What is the count of lines in the records that include "from"? Reply with that number alone.
*** Opening of PROVIDED INFORMATION ***
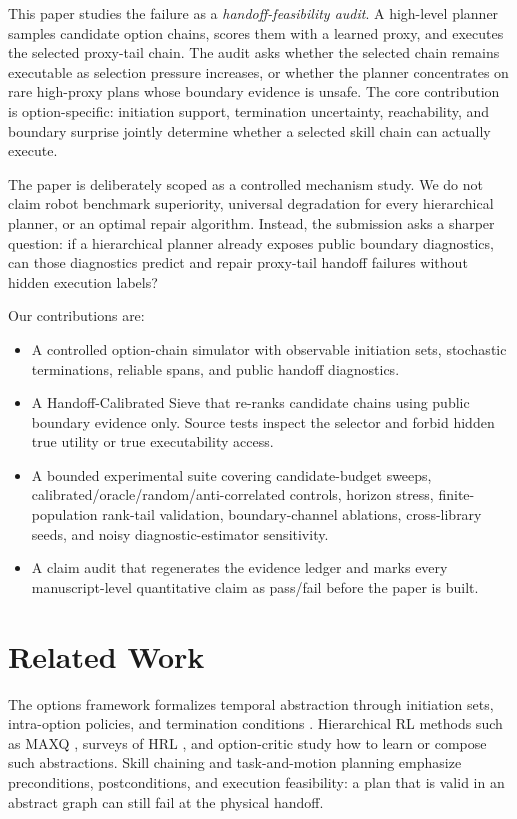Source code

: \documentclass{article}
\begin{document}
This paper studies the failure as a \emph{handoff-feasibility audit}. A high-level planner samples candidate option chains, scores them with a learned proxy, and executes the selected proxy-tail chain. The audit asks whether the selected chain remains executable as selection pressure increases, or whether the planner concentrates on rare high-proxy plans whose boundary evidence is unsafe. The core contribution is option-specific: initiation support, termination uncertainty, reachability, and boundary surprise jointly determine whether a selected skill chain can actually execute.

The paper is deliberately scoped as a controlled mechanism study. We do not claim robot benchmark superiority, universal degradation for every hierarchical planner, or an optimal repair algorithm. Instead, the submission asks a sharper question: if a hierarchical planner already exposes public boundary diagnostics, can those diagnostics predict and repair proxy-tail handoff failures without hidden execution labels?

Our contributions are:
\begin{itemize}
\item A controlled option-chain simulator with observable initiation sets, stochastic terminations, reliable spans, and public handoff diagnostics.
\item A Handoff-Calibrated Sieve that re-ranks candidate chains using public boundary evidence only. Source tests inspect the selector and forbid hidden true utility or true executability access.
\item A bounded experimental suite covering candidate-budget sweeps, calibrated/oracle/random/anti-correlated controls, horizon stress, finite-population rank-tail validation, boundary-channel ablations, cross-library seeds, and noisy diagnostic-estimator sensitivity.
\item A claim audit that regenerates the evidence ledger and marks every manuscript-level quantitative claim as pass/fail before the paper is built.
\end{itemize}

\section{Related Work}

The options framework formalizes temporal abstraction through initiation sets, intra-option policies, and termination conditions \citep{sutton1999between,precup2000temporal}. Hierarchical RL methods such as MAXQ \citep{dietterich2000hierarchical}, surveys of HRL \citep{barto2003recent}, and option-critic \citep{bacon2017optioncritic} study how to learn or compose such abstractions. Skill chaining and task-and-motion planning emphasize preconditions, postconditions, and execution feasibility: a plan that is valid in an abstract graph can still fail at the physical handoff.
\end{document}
*** Close of PROVIDED INFORMATION ***
*** Opening of PROVIDED INFORMATION ***
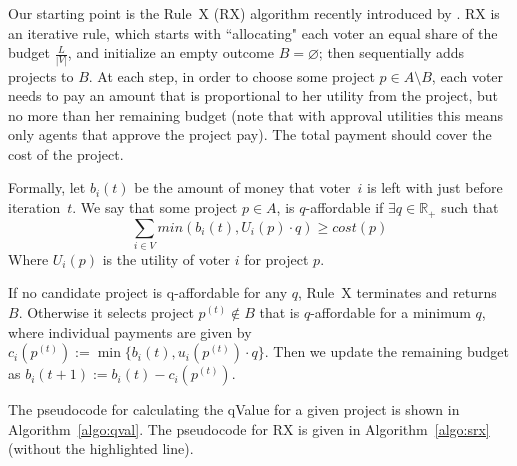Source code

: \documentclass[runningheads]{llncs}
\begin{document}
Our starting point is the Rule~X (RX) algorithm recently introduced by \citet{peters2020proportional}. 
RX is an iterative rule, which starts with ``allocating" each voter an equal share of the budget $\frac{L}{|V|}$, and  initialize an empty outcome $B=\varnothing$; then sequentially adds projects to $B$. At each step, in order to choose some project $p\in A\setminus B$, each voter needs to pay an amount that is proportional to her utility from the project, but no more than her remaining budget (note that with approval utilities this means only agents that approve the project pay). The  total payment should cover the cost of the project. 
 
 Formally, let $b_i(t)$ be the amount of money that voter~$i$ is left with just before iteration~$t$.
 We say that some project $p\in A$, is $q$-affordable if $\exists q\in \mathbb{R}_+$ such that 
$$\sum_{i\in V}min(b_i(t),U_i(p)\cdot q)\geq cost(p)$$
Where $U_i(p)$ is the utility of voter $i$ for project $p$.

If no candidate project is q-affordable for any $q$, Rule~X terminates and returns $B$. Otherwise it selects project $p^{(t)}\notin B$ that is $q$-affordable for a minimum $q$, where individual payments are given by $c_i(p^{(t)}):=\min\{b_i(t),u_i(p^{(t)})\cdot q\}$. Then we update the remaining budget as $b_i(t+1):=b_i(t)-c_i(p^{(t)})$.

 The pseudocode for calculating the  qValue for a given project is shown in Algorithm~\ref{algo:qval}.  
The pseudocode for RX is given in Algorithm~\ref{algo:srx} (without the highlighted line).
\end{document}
*** Close of PROVIDED INFORMATION ***
*** Opening of PROVIDED INFORMATION ***
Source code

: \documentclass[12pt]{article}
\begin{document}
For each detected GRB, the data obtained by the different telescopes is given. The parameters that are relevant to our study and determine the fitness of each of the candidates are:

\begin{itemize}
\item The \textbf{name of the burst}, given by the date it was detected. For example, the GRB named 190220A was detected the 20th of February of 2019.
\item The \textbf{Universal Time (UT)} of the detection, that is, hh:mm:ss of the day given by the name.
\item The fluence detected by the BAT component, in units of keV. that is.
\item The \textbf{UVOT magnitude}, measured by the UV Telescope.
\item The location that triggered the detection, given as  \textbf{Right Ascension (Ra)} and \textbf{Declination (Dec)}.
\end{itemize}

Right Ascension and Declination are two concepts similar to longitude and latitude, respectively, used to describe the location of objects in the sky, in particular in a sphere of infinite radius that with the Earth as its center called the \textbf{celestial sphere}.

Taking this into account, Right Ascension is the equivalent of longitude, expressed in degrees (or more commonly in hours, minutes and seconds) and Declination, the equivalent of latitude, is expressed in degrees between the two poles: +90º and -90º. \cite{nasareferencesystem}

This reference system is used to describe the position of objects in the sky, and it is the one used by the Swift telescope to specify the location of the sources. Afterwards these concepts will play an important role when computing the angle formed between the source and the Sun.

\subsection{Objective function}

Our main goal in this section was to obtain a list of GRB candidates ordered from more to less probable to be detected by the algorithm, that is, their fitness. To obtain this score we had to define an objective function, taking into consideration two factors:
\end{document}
*** Close of PROVIDED INFORMATION ***
RESULT OF THIS EXERCISE:
2